Der kl österreichische Aktionär nimmt – zugleich mit dem Erstbekl, einem in Österreich wohnhaften Aufsichtsratsmitglied einer deutschen Aktiengesellschaft (börsennotierte Finanzdienstleisterin) – als Zweitbekl die in Deutschland ansässige Abschlussprüferin der AG in Anspruch und stützt sich dabei ua auf den Gerichtsstand der Streitgenossenschaft nach Art 8 Nr 1 EuGVVO 2012. Beide Klagen haben nicht nur ihren Ursprung in der Insolvenz der deutschen börsennotierten Finanzdienstleisterin, sondern der Kl behauptet, dass ihm deshalb ein Schaden entstanden sei, weil die Bekl ihn durch bewusstes und gewolltes Täuschen über kapitalmarktrelevante Tatsachen dazu verleitet hätten, Aktien zu erwerben. Nach den Klagsbehauptungen hätten also beide Bekl gemeinsam durch ihre jeweils – wenn auch aus rechtlichen Gründen unterschiedlichen – Pflichtverletzungen (Unterlassungen von Kontroll- bzw Prüfpflichten) seinen Schaden herbeigeführt (kumulative Kausalität) und würden ihm dafür solidarisch haften. Die Ansprüche des Kl gegen beide Bekl sind auf dasselbe Interesse, nämlich Ersatz des Schadens aus den Aktienkäufen, gerichtet. Zudem stellt sich gegenüber beiden Bekl die (Vor-)Frage, ob die Jahresabschlüsse der Zweitbekl tatsächlich unrichtig waren und nicht zuletzt, welche Investitionsentscheidung der Kl bei Kenntnis aller Umstände getroffen hätte. In Ansehung dieser Tat- und Rechtsfragen besteht die Gefahr von einander widersprechenden Entscheidungen. Dabei schadet es nicht, dass das Ergebnis des Verfahrens für die beiden Bekl unterschiedlich sein kann oder dass der Anspruch gegen die Abschlussprüferin einerseits und gegen den Aufsichtsrat andererseits nach unterschiedlichen nationalen Bestimmungen zu beurteilen sein könnte. Die Inanspruchnahme des Gerichtsstands der Streitgenossenschaft nach Art 8 Nr 1 EuGVVO 2012 erfolgt hier nicht missbräuchlich.

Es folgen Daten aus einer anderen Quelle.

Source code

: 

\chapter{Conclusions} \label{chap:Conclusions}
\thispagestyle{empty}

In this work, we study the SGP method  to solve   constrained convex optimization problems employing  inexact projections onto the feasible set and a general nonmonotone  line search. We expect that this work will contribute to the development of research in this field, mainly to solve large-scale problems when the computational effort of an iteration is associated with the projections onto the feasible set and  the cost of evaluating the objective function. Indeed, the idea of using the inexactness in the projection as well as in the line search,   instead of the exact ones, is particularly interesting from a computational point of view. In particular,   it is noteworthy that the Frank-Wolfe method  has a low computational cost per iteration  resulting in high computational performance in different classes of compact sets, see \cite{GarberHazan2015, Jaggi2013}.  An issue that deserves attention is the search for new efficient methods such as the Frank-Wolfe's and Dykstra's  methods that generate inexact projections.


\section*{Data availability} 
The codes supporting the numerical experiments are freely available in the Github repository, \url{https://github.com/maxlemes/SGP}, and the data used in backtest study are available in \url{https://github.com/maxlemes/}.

OGH 26. 4. 2024, 4 Ob 220/23s

Entscheidung

Bisherige Rsp

Mit den im Revisionsrekursverfahren allein maßgeblichen Fragen der (internationalen) Zuständigkeit für Klagen von österreichischen Aktionären gegen die zweitbekl Abschlussprüferin hat sich der OGH bereits wiederholt beschäftigt, erstmals in der E 9 Ob 18/22w, RdW 2022/627. Der neunte Senat hat ausführlich und unter Auseinandersetzung mit der Rsp des EuGH sowie Stellungnahmen in der Lit begründet, warum in einer Konstellation wie hier die Zuständigkeit des angerufenen Gerichts im Verfahren gegenüber der Zweitbekl nach Art 8 Nr 1 EuGVVO gegeben ist.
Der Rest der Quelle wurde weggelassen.